### TASK INSTRUCTIONS
Please reproduce the data exactly and omit the pictures.

- - - -

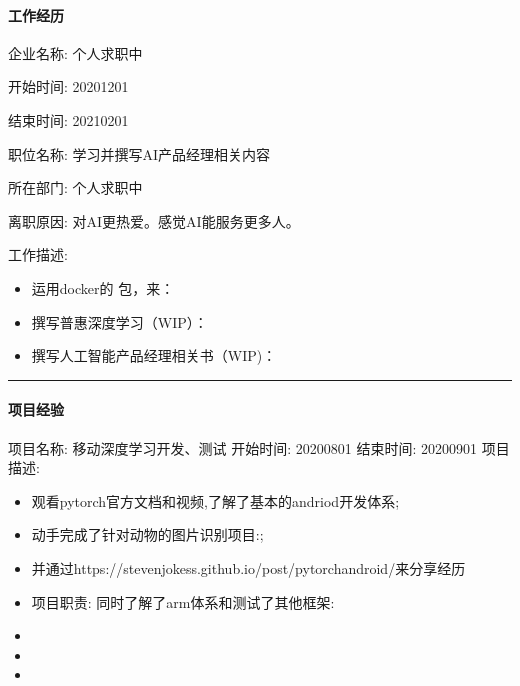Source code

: \documentclass[letterpaper,10pt,english]{sphinxmanual}
\begin{document}
\paragraph{工作经历}
\label{\detokenize{get_started:id3}}
企业名称: 个人求职中

开始时间: 2020\sphinxhyphen{}12\sphinxhyphen{}01

结束时间: 2021\sphinxhyphen{}02\sphinxhyphen{}01

职位名称: 学习并撰写AI产品经理相关内容

所在部门: 个人求职中

离职原因: 对AI更热爱。感觉AI能服务更多人。

工作描述:
\begin{itemize}
\item {} 
运用docker的  包，来：

\item {} 
撰写普惠深度学习（WIP）：

\item {} 
撰写人工智能产品经理相关书（WIP)：

\end{itemize}


\bigskip\hrule\bigskip



\paragraph{项目经验}
\label{\detokenize{get_started:id4}}
项目名称: 移动深度学习开发、测试 开始时间: 2020\sphinxhyphen{}08\sphinxhyphen{}01 结束时间:
2020\sphinxhyphen{}09\sphinxhyphen{}01 项目描述:
\begin{itemize}
\item {} 
观看pytorch官方文档和视频,了解了基本的andriod开发体系;

\item {} 
动手完成了针对动物的图片识别项目:;

\item {} 
并通过https://stevenjokess.github.io/post/pytorch\sphinxhyphen{}android/来分享经历

\item {} 
项目职责: 同时了解了arm体系和测试了其他框架:

\item {} 

\item {} 

\item {} 

\end{itemize}
\end{document}
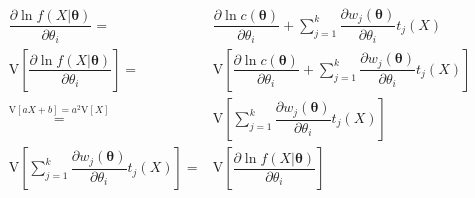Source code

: \documentclass[
]{book}
\theoremstyle{definition}
\theoremstyle{definition}
\theoremstyle{definition}
\theoremstyle{definition}
\theoremstyle{remark}
\begin{document}
\[
\begin{aligned}
\dfrac{\partial\ln f\left(X|\boldsymbol{\theta}\right)}{\partial\theta_{{\scriptscriptstyle i}}}= & \dfrac{\partial\ln c\left(\boldsymbol{\theta}\right)}{\partial\theta_{{\scriptscriptstyle i}}}+\sum\limits _{j=1}^{k}\dfrac{\partial w_{{\scriptscriptstyle j}}\left(\boldsymbol{\theta}\right)}{\partial\theta_{{\scriptscriptstyle i}}}t_{{\scriptscriptstyle j}}\left(X\right)\\
\mathrm{V}\left[\dfrac{\partial\ln f\left(X|\boldsymbol{\theta}\right)}{\partial\theta_{{\scriptscriptstyle i}}}\right]= & \mathrm{V}\left[\dfrac{\partial\ln c\left(\boldsymbol{\theta}\right)}{\partial\theta_{{\scriptscriptstyle i}}}+\sum\limits _{j=1}^{k}\dfrac{\partial w_{{\scriptscriptstyle j}}\left(\boldsymbol{\theta}\right)}{\partial\theta_{{\scriptscriptstyle i}}}t_{{\scriptscriptstyle j}}\left(X\right)\right]\\
\overset{\mathrm{V}\left[aX+b\right]=a^{2}\mathrm{V}\left[X\right]}{=} & \mathrm{V}\left[\sum\limits _{j=1}^{k}\dfrac{\partial w_{{\scriptscriptstyle j}}\left(\boldsymbol{\theta}\right)}{\partial\theta_{{\scriptscriptstyle i}}}t_{{\scriptscriptstyle j}}\left(X\right)\right]\\
\mathrm{V}\left[\sum\limits _{j=1}^{k}\dfrac{\partial w_{{\scriptscriptstyle j}}\left(\boldsymbol{\theta}\right)}{\partial\theta_{{\scriptscriptstyle i}}}t_{{\scriptscriptstyle j}}\left(X\right)\right]= & \mathrm{V}\left[\dfrac{\partial\ln f\left(X|\boldsymbol{\theta}\right)}{\partial\theta_{{\scriptscriptstyle i}}}\right]
\end{aligned}
\]
\end{document}
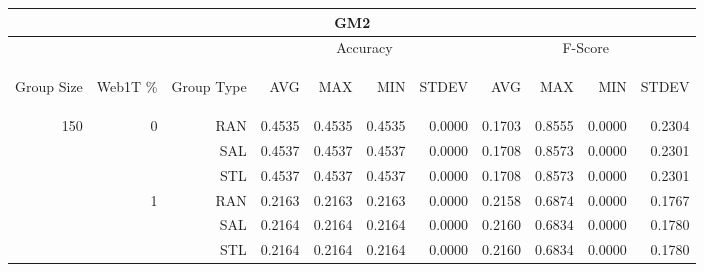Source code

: \begin{center}
\begin{table}[htbp] 
 \begin{center}
\begin{tabular}{ | r | r | r | r | r | r | r | r | r | r | r |}
\hline
\multicolumn{11}{|c|}{GM2}\\
\hline
 & & & \multicolumn{4}{|c|}{Accuracy} & \multicolumn{4}{|c|}{F-Score}\\ \cline{4-11}
\begin{sideways}Group Size\end{sideways} & \begin{sideways}Web1T \%\end{sideways} & \begin{sideways}Group Type\end{sideways} & \begin{sideways}AVG\end{sideways} & \begin{sideways}MAX\end{sideways} & \begin{sideways}MIN\end{sideways} & \begin{sideways}STDEV\end{sideways} & \begin{sideways}AVG\end{sideways} & \begin{sideways}MAX\end{sideways} & \begin{sideways}MIN\end{sideways} & \begin{sideways}STDEV\end{sideways}\\
\hline
\multirow{18}{*}{150}
 & \multirow{3}{*}{0} & RAN & 0.4535 & 0.4535 & 0.4535 & 0.0000 & 0.1703 & 0.8555 & 0.0000 & 0.2304\\ \cline{3-11}
 &   & SAL & 0.4537 & 0.4537 & 0.4537 & 0.0000 & 0.1708 & 0.8573 & 0.0000 & 0.2301\\ \cline{3-11}
 &   & STL & 0.4537 & 0.4537 & 0.4537 & 0.0000 & 0.1708 & 0.8573 & 0.0000 & 0.2301\\ \cline{2-11}
 & \multirow{3}{*}{1} & RAN & 0.2163 & 0.2163 & 0.2163 & 0.0000 & 0.2158 & 0.6874 & 0.0000 & 0.1767\\ \cline{3-11}
 &   & SAL & 0.2164 & 0.2164 & 0.2164 & 0.0000 & 0.2160 & 0.6834 & 0.0000 & 0.1780\\ \cline{3-11}
 &   & STL & 0.2164 & 0.2164 & 0.2164 & 0.0000 & 0.2160 & 0.6834 & 0.0000 & 0.1780\\ \cline{2-11}

\end{tabular}
\end{center}
\end{table}
\end{center}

- - - -

### YOUR RESPONSE
Source code

: \documentclass[letterpaper,10pt,english]{sphinxmanual}
\begin{document}
\paragraph{工作经历}
\label{\detokenize{get_started:id3}}
企业名称: 个人求职中

开始时间: 2020\sphinxhyphen{}12\sphinxhyphen{}01

结束时间: 2021\sphinxhyphen{}02\sphinxhyphen{}01

职位名称: 学习并撰写AI产品经理相关内容

所在部门: 个人求职中

离职原因: 对AI更热爱。感觉AI能服务更多人。

工作描述:
\begin{itemize}
\item {} 
运用docker的  包，来：

\item {} 
撰写普惠深度学习（WIP）：

\item {} 
撰写人工智能产品经理相关书（WIP)：

\end{itemize}


\bigskip\hrule\bigskip



\paragraph{项目经验}
\label{\detokenize{get_started:id4}}
项目名称: 移动深度学习开发、测试 开始时间: 2020\sphinxhyphen{}08\sphinxhyphen{}01 结束时间:
2020\sphinxhyphen{}09\sphinxhyphen{}01 项目描述:
\begin{itemize}
\item {} 
观看pytorch官方文档和视频,了解了基本的andriod开发体系;

\item {} 
动手完成了针对动物的图片识别项目:;

\item {} 
并通过https://stevenjokess.github.io/post/pytorch\sphinxhyphen{}android/来分享经历

\item {} 
项目职责: 同时了解了arm体系和测试了其他框架:

\item {} 

\item {} 

\item {} 

\end{itemize}
\end{document}
Source code

: \documentclass[
]{book}
\theoremstyle{definition}
\theoremstyle{definition}
\theoremstyle{definition}
\theoremstyle{definition}
\theoremstyle{remark}
\begin{document}
\[
\begin{aligned}
\dfrac{\partial\ln f\left(X|\boldsymbol{\theta}\right)}{\partial\theta_{{\scriptscriptstyle i}}}= & \dfrac{\partial\ln c\left(\boldsymbol{\theta}\right)}{\partial\theta_{{\scriptscriptstyle i}}}+\sum\limits _{j=1}^{k}\dfrac{\partial w_{{\scriptscriptstyle j}}\left(\boldsymbol{\theta}\right)}{\partial\theta_{{\scriptscriptstyle i}}}t_{{\scriptscriptstyle j}}\left(X\right)\\
\mathrm{V}\left[\dfrac{\partial\ln f\left(X|\boldsymbol{\theta}\right)}{\partial\theta_{{\scriptscriptstyle i}}}\right]= & \mathrm{V}\left[\dfrac{\partial\ln c\left(\boldsymbol{\theta}\right)}{\partial\theta_{{\scriptscriptstyle i}}}+\sum\limits _{j=1}^{k}\dfrac{\partial w_{{\scriptscriptstyle j}}\left(\boldsymbol{\theta}\right)}{\partial\theta_{{\scriptscriptstyle i}}}t_{{\scriptscriptstyle j}}\left(X\right)\right]\\
\overset{\mathrm{V}\left[aX+b\right]=a^{2}\mathrm{V}\left[X\right]}{=} & \mathrm{V}\left[\sum\limits _{j=1}^{k}\dfrac{\partial w_{{\scriptscriptstyle j}}\left(\boldsymbol{\theta}\right)}{\partial\theta_{{\scriptscriptstyle i}}}t_{{\scriptscriptstyle j}}\left(X\right)\right]\\
\mathrm{V}\left[\sum\limits _{j=1}^{k}\dfrac{\partial w_{{\scriptscriptstyle j}}\left(\boldsymbol{\theta}\right)}{\partial\theta_{{\scriptscriptstyle i}}}t_{{\scriptscriptstyle j}}\left(X\right)\right]= & \mathrm{V}\left[\dfrac{\partial\ln f\left(X|\boldsymbol{\theta}\right)}{\partial\theta_{{\scriptscriptstyle i}}}\right]
\end{aligned}
\]
\end{document}
Source code

: \begin{center}
\begin{table}[htbp] 
 \begin{center}
\begin{tabular}{ | r | r | r | r | r | r | r | r | r | r | r |}
\hline
\multicolumn{11}{|c|}{GM2}\\
\hline
 & & & \multicolumn{4}{|c|}{Accuracy} & \multicolumn{4}{|c|}{F-Score}\\ \cline{4-11}
\begin{sideways}Group Size\end{sideways} & \begin{sideways}Web1T \%\end{sideways} & \begin{sideways}Group Type\end{sideways} & \begin{sideways}AVG\end{sideways} & \begin{sideways}MAX\end{sideways} & \begin{sideways}MIN\end{sideways} & \begin{sideways}STDEV\end{sideways} & \begin{sideways}AVG\end{sideways} & \begin{sideways}MAX\end{sideways} & \begin{sideways}MIN\end{sideways} & \begin{sideways}STDEV\end{sideways}\\
\hline
\multirow{18}{*}{150}
 & \multirow{3}{*}{0} & RAN & 0.4535 & 0.4535 & 0.4535 & 0.0000 & 0.1703 & 0.8555 & 0.0000 & 0.2304\\ \cline{3-11}
 &   & SAL & 0.4537 & 0.4537 & 0.4537 & 0.0000 & 0.1708 & 0.8573 & 0.0000 & 0.2301\\ \cline{3-11}
 &   & STL & 0.4537 & 0.4537 & 0.4537 & 0.0000 & 0.1708 & 0.8573 & 0.0000 & 0.2301\\ \cline{2-11}
 & \multirow{3}{*}{1} & RAN & 0.2163 & 0.2163 & 0.2163 & 0.0000 & 0.2158 & 0.6874 & 0.0000 & 0.1767\\ \cline{3-11}
 &   & SAL & 0.2164 & 0.2164 & 0.2164 & 0.0000 & 0.2160 & 0.6834 & 0.0000 & 0.1780\\ \cline{3-11}
 &   & STL & 0.2164 & 0.2164 & 0.2164 & 0.0000 & 0.2160 & 0.6834 & 0.0000 & 0.1780\\ \cline{2-11}

\end{tabular}
\end{center}
\end{table}
\end{center}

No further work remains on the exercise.